Stored data:

□ □ □

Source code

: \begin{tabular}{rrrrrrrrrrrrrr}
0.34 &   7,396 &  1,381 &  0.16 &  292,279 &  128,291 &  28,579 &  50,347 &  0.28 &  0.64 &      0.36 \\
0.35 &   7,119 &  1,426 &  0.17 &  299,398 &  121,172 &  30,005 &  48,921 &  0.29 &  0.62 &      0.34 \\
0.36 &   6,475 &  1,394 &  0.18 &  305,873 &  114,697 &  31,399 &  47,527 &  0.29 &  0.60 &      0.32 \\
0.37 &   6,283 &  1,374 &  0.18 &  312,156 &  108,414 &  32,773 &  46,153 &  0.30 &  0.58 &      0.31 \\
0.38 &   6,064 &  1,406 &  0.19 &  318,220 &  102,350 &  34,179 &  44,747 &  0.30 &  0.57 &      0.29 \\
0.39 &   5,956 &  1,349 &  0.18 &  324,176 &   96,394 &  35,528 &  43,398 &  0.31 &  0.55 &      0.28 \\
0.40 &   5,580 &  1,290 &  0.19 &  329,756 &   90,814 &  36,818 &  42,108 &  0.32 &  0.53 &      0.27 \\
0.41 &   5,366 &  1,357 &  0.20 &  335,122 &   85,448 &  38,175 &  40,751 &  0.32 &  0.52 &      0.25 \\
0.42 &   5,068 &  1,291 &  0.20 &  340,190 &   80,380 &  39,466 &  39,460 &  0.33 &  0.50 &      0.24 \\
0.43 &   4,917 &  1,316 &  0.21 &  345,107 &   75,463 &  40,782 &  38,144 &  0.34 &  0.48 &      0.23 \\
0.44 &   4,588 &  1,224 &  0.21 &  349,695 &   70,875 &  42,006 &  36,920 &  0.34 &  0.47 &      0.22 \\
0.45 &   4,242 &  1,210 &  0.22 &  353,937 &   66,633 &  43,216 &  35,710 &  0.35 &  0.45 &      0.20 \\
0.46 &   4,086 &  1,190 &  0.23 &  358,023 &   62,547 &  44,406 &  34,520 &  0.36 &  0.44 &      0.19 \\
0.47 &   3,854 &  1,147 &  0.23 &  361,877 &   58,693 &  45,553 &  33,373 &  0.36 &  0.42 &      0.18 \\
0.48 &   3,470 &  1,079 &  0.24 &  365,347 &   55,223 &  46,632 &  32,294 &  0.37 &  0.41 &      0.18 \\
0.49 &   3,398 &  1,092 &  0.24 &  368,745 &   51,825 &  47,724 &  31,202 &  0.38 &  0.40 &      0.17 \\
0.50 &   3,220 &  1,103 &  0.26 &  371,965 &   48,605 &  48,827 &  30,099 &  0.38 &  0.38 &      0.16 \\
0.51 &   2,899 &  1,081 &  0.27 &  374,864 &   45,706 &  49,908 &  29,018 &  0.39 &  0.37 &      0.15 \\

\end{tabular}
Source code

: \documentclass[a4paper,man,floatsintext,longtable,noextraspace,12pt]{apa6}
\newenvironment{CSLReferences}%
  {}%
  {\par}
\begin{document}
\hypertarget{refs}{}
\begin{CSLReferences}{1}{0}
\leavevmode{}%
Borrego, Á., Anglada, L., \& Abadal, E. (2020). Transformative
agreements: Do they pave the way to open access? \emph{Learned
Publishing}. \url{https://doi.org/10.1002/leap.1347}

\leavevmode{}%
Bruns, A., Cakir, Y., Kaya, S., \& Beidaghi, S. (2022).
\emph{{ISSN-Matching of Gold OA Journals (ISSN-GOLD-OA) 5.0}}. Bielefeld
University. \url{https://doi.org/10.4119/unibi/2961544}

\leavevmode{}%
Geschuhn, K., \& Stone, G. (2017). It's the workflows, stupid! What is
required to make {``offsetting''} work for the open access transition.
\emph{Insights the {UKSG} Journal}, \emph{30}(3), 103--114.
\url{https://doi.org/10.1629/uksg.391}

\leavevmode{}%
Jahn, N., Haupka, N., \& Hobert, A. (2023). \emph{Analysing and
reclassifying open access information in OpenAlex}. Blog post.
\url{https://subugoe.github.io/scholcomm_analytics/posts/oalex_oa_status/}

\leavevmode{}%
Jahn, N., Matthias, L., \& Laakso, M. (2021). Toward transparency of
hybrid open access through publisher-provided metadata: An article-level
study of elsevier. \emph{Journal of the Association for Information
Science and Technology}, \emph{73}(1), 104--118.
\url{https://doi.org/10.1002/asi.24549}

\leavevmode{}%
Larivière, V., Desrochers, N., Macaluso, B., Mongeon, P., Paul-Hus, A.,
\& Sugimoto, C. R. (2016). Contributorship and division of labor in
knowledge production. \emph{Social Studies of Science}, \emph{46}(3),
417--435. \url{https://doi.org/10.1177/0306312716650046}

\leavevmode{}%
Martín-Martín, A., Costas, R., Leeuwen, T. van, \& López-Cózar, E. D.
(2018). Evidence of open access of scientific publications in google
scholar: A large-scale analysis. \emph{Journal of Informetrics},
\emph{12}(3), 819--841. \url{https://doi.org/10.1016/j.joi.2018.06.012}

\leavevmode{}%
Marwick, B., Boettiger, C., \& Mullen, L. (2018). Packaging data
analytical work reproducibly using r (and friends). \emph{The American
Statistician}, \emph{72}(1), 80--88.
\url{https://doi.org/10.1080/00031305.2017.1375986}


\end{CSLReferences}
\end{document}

□ □ □

(What you have to do): Restate each record word for word.

(Answer to this task):
Source code

: \begin{tabular}{rrrrrrrrrrrrrr}
0.34 &   7,396 &  1,381 &  0.16 &  292,279 &  128,291 &  28,579 &  50,347 &  0.28 &  0.64 &      0.36 \\
0.35 &   7,119 &  1,426 &  0.17 &  299,398 &  121,172 &  30,005 &  48,921 &  0.29 &  0.62 &      0.34 \\
0.36 &   6,475 &  1,394 &  0.18 &  305,873 &  114,697 &  31,399 &  47,527 &  0.29 &  0.60 &      0.32 \\
0.37 &   6,283 &  1,374 &  0.18 &  312,156 &  108,414 &  32,773 &  46,153 &  0.30 &  0.58 &      0.31 \\
0.38 &   6,064 &  1,406 &  0.19 &  318,220 &  102,350 &  34,179 &  44,747 &  0.30 &  0.57 &      0.29 \\
0.39 &   5,956 &  1,349 &  0.18 &  324,176 &   96,394 &  35,528 &  43,398 &  0.31 &  0.55 &      0.28 \\
0.40 &   5,580 &  1,290 &  0.19 &  329,756 &   90,814 &  36,818 &  42,108 &  0.32 &  0.53 &      0.27 \\
0.41 &   5,366 &  1,357 &  0.20 &  335,122 &   85,448 &  38,175 &  40,751 &  0.32 &  0.52 &      0.25 \\
0.42 &   5,068 &  1,291 &  0.20 &  340,190 &   80,380 &  39,466 &  39,460 &  0.33 &  0.50 &      0.24 \\
0.43 &   4,917 &  1,316 &  0.21 &  345,107 &   75,463 &  40,782 &  38,144 &  0.34 &  0.48 &      0.23 \\
0.44 &   4,588 &  1,224 &  0.21 &  349,695 &   70,875 &  42,006 &  36,920 &  0.34 &  0.47 &      0.22 \\
0.45 &   4,242 &  1,210 &  0.22 &  353,937 &   66,633 &  43,216 &  35,710 &  0.35 &  0.45 &      0.20 \\
0.46 &   4,086 &  1,190 &  0.23 &  358,023 &   62,547 &  44,406 &  34,520 &  0.36 &  0.44 &      0.19 \\
0.47 &   3,854 &  1,147 &  0.23 &  361,877 &   58,693 &  45,553 &  33,373 &  0.36 &  0.42 &      0.18 \\
0.48 &   3,470 &  1,079 &  0.24 &  365,347 &   55,223 &  46,632 &  32,294 &  0.37 &  0.41 &      0.18 \\
0.49 &   3,398 &  1,092 &  0.24 &  368,745 &   51,825 &  47,724 &  31,202 &  0.38 &  0.40 &      0.17 \\
0.50 &   3,220 &  1,103 &  0.26 &  371,965 &   48,605 &  48,827 &  30,099 &  0.38 &  0.38 &      0.16 \\
0.51 &   2,899 &  1,081 &  0.27 &  374,864 &   45,706 &  49,908 &  29,018 &  0.39 &  0.37 &      0.15 \\

\end{tabular}
Source code

: \documentclass[a4paper,man,floatsintext,longtable,noextraspace,12pt]{apa6}
\newenvironment{CSLReferences}%
  {}%
  {\par}
\begin{document}
\hypertarget{refs}{}
\begin{CSLReferences}{1}{0}
\leavevmode{}%
Borrego, Á., Anglada, L., \& Abadal, E. (2020). Transformative
agreements: Do they pave the way to open access? \emph{Learned
Publishing}. \url{https://doi.org/10.1002/leap.1347}

\leavevmode{}%
Bruns, A., Cakir, Y., Kaya, S., \& Beidaghi, S. (2022).
\emph{{ISSN-Matching of Gold OA Journals (ISSN-GOLD-OA) 5.0}}. Bielefeld
University. \url{https://doi.org/10.4119/unibi/2961544}

\leavevmode{}%
Geschuhn, K., \& Stone, G. (2017). It's the workflows, stupid! What is
required to make {``offsetting''} work for the open access transition.
\emph{Insights the {UKSG} Journal}, \emph{30}(3), 103--114.
\url{https://doi.org/10.1629/uksg.391}

\leavevmode{}%
Jahn, N., Haupka, N., \& Hobert, A. (2023). \emph{Analysing and
reclassifying open access information in OpenAlex}. Blog post.
\url{https://subugoe.github.io/scholcomm_analytics/posts/oalex_oa_status/}

\leavevmode{}%
Jahn, N., Matthias, L., \& Laakso, M. (2021). Toward transparency of
hybrid open access through publisher-provided metadata: An article-level
study of elsevier. \emph{Journal of the Association for Information
Science and Technology}, \emph{73}(1), 104--118.
\url{https://doi.org/10.1002/asi.24549}

\leavevmode{}%
Larivière, V., Desrochers, N., Macaluso, B., Mongeon, P., Paul-Hus, A.,
\& Sugimoto, C. R. (2016). Contributorship and division of labor in
knowledge production. \emph{Social Studies of Science}, \emph{46}(3),
417--435. \url{https://doi.org/10.1177/0306312716650046}

\leavevmode{}%
Martín-Martín, A., Costas, R., Leeuwen, T. van, \& López-Cózar, E. D.
(2018). Evidence of open access of scientific publications in google
scholar: A large-scale analysis. \emph{Journal of Informetrics},
\emph{12}(3), 819--841. \url{https://doi.org/10.1016/j.joi.2018.06.012}

\leavevmode{}%
Marwick, B., Boettiger, C., \& Mullen, L. (2018). Packaging data
analytical work reproducibly using r (and friends). \emph{The American
Statistician}, \emph{72}(1), 80--88.
\url{https://doi.org/10.1080/00031305.2017.1375986}


\end{CSLReferences}
\end{document}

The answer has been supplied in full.